At a September, 2009 NSF-sponsored meeting in New York City, the NLP community is discussing the standardization and harmonization of the content of manual/automatic linguistic annotation. The meeting is building on the results of the previous Computing Research Infrastructure (CRI) award "Towards a Comprehensive Linguistic Annotation of Language" by establishing standards that researchers and developers are likely to follow. These standards govern tokenization, part of speech, head selection and other basic components of linguistic content that higher level annotation schema assume in common. Once standards are set, violations should be conscious (not accidental) and researchers should justify any violations. The meeting also aims to set up incentives, in the form of grants for small (e.g., student) projects, because several initial standard-compliant annotation projects could plant the seeds needed for the standards to take root.

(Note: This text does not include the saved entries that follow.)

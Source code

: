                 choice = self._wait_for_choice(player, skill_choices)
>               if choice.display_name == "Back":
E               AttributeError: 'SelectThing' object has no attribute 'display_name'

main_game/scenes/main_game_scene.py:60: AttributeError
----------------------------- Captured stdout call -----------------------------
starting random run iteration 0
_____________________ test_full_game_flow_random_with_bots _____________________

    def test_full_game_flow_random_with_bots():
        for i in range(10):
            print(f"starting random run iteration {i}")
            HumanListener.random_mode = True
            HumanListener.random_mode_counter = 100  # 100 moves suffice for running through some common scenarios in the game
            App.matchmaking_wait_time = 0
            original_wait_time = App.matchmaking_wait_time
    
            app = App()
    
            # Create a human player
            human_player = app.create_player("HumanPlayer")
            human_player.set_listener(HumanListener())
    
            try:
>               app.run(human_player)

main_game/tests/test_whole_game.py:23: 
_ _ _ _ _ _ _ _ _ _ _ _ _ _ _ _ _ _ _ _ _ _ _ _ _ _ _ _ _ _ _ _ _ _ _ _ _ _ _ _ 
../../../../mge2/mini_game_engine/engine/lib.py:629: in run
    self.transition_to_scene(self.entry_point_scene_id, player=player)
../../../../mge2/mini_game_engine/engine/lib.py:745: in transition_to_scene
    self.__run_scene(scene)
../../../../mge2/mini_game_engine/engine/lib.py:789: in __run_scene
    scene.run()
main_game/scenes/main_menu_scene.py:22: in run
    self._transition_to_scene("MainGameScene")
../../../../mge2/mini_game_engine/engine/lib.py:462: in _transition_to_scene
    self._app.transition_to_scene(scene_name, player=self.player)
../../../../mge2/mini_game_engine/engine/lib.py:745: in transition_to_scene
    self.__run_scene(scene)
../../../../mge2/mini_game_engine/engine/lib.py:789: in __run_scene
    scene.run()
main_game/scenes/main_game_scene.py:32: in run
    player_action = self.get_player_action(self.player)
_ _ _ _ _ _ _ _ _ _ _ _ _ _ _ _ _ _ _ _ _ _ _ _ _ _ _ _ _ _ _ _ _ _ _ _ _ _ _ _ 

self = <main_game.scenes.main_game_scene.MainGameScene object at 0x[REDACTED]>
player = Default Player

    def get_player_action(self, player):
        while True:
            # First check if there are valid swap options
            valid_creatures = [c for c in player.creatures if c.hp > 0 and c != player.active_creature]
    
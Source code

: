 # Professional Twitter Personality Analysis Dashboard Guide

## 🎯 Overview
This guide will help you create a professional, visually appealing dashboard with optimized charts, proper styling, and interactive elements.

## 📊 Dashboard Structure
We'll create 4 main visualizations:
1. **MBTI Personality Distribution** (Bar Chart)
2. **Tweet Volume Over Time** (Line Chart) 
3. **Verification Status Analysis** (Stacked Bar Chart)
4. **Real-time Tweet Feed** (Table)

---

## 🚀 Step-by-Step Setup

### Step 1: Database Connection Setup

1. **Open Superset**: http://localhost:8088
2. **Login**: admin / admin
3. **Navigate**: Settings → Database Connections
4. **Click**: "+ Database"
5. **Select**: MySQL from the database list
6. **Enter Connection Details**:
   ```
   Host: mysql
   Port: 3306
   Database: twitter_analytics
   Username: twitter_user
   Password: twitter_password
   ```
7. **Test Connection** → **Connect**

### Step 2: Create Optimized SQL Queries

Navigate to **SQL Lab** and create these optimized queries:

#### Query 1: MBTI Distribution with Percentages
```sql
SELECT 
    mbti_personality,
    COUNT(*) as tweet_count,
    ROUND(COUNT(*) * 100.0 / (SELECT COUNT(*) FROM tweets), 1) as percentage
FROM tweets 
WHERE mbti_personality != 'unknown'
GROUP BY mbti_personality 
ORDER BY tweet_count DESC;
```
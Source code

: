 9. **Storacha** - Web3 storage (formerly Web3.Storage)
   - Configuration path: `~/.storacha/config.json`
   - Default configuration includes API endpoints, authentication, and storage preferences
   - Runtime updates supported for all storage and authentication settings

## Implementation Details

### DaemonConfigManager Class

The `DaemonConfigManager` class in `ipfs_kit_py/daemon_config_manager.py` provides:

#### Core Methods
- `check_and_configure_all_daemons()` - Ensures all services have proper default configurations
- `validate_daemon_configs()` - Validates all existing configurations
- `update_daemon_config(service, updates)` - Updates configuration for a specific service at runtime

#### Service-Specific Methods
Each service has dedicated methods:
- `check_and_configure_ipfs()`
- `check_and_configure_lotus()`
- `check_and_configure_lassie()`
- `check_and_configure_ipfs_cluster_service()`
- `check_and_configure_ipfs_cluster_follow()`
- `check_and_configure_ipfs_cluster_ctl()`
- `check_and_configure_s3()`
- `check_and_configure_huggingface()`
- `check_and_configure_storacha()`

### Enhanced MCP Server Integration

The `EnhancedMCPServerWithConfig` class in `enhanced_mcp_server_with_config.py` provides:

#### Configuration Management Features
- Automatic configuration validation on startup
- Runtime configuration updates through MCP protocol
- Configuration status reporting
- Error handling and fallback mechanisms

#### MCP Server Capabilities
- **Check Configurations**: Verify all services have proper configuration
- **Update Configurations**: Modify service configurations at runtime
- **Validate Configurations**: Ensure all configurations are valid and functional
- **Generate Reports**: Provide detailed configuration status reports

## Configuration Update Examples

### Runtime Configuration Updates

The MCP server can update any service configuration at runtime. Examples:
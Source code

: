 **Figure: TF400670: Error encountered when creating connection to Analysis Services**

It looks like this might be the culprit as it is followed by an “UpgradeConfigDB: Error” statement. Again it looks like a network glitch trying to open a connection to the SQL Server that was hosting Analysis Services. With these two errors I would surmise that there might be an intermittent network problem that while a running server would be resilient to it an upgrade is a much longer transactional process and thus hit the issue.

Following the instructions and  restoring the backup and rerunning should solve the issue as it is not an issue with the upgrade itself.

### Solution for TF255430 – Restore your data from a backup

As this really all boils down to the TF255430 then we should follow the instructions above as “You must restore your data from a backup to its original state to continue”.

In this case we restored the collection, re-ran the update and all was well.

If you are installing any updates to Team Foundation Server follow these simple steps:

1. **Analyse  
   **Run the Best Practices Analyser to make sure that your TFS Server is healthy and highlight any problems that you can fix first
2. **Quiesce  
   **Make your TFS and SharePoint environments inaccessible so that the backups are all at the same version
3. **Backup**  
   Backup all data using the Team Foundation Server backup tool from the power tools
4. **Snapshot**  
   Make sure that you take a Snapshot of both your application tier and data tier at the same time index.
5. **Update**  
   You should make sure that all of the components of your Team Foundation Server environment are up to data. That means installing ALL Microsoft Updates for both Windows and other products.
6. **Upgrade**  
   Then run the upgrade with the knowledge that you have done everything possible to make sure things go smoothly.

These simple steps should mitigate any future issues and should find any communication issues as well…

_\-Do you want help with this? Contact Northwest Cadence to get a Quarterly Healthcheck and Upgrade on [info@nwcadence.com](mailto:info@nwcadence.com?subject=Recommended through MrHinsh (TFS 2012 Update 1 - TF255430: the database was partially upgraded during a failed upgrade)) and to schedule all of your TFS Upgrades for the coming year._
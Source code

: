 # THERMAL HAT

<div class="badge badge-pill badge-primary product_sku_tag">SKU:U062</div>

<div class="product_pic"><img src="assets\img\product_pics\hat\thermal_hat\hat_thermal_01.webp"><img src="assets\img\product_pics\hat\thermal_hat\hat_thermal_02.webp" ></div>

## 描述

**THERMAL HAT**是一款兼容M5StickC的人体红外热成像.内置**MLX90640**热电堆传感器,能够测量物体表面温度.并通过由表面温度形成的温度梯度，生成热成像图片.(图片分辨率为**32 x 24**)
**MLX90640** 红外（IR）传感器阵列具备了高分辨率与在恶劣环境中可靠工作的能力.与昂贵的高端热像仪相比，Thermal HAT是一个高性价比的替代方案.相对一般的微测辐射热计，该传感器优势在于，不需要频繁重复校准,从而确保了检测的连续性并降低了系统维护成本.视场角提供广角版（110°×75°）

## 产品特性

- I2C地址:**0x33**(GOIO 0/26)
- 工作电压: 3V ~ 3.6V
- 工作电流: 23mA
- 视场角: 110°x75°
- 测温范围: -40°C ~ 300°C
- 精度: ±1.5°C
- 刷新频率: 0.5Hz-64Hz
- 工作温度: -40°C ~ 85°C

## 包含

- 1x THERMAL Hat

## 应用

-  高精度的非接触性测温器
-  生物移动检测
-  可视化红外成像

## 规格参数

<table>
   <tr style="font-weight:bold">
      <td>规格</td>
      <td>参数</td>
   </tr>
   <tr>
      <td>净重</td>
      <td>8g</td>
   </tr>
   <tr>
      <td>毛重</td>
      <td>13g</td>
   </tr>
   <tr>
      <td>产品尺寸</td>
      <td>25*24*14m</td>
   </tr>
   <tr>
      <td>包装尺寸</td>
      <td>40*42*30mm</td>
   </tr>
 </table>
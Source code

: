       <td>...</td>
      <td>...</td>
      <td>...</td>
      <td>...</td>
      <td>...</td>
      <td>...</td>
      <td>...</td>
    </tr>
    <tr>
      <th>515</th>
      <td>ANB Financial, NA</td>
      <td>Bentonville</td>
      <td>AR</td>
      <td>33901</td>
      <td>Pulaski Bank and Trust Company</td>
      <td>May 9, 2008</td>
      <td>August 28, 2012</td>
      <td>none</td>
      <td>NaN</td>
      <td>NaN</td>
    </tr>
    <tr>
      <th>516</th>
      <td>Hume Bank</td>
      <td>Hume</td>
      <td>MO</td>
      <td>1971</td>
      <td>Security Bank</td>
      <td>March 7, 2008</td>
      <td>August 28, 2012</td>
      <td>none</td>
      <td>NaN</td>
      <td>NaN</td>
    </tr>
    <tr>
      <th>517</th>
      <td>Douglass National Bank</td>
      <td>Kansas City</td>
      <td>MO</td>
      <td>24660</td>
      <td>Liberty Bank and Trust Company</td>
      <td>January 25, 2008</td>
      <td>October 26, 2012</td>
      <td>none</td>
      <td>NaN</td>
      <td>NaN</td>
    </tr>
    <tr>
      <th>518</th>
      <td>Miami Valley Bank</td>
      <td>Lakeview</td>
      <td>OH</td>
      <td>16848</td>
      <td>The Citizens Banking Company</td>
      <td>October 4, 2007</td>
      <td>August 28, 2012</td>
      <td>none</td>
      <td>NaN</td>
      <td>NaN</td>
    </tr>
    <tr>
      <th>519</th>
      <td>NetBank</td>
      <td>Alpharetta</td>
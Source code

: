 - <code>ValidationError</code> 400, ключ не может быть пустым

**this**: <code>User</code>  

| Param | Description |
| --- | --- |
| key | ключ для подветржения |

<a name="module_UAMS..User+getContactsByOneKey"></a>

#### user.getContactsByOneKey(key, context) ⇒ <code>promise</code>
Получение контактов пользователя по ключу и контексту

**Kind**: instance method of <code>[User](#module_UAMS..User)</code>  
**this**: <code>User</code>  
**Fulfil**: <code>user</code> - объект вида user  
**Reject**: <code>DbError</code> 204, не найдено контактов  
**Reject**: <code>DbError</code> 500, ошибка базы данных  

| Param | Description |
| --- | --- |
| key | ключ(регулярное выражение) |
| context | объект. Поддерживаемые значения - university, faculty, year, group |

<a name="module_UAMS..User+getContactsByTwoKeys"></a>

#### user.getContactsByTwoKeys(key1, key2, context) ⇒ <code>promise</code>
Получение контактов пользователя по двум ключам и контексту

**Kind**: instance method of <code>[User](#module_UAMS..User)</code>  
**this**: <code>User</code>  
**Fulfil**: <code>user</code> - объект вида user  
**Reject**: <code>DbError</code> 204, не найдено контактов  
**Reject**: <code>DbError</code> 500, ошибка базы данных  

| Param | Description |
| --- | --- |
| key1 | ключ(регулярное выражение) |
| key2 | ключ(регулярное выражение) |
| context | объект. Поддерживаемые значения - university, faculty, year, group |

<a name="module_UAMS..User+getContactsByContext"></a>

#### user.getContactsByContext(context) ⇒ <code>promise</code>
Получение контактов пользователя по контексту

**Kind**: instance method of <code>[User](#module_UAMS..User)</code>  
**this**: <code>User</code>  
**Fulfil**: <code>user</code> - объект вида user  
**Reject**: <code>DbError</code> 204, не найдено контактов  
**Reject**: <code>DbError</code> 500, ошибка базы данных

Intellectual merit: Establishing a common base for linguistic annotation will: (1) make it easier to use, merge and compare different types of annotation (from different transducers, different manual sets of annotation, etc.); (2) make a more rigorous set of annoation standards possible; and (3) facilitate the use of sophisticated natural language informed applications that can draw on annotation created by several different projects simultaneously.
Broader impact: This standardization process will bring about greater cooperation among annotation researchers and, as a result, greatly improve the efficiency of such research. This could significantly improve the state of the art of all linguistic processing, and thus, all applications (automatic search, translation, etc.) that rely on the automatic linguistic analysis of text.